[Rendered images with source text]

╭──

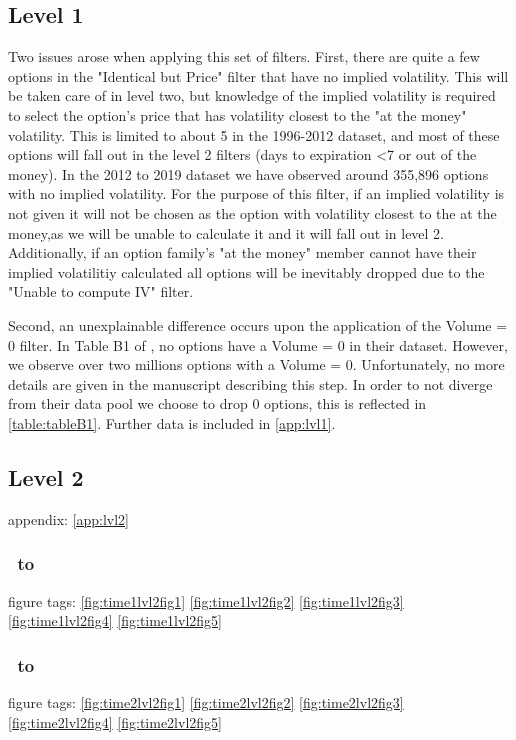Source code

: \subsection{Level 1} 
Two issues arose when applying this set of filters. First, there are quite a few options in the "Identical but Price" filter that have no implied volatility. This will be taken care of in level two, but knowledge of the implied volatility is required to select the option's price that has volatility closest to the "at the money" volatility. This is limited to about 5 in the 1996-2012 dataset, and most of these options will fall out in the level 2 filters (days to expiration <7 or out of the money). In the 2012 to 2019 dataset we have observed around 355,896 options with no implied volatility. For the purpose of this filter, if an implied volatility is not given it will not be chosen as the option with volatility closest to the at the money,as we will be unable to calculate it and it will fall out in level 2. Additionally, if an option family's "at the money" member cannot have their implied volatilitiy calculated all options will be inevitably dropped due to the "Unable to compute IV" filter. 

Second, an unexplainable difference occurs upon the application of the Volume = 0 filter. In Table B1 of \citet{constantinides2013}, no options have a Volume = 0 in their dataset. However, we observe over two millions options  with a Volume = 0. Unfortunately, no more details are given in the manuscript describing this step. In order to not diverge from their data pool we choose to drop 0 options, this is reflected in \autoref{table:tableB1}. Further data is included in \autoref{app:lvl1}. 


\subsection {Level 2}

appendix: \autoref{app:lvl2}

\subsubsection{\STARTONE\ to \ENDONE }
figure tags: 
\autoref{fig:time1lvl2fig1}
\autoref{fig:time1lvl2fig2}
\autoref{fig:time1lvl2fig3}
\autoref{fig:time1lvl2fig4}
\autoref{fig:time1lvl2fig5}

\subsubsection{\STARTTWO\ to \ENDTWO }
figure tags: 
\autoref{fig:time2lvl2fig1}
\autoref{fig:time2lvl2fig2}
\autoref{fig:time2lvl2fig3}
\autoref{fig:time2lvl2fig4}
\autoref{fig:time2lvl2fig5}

╰──
╭──

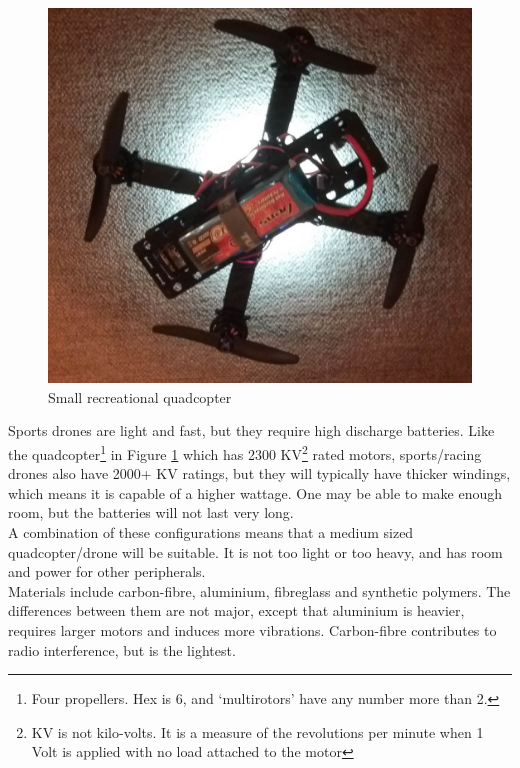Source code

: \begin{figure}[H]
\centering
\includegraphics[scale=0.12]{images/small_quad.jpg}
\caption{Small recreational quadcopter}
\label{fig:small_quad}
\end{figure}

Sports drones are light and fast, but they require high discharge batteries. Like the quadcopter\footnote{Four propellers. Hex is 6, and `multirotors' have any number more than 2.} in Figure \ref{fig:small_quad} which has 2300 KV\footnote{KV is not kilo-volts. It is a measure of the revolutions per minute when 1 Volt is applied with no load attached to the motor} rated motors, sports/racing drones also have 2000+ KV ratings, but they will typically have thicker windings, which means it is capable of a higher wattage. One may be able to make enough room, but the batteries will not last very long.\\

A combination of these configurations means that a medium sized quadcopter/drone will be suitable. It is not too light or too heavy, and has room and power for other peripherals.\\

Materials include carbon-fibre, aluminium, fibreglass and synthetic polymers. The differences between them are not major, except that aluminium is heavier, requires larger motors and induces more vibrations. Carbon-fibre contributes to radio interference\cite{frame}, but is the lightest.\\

╰──

■ EXERCISE DETAILS
Please copy every line of the data that carries the string "subsubsection".

■ SOLUTION
\subsubsection{\STARTONE\ to \ENDONE }
\subsubsection{\STARTTWO\ to \ENDTWO }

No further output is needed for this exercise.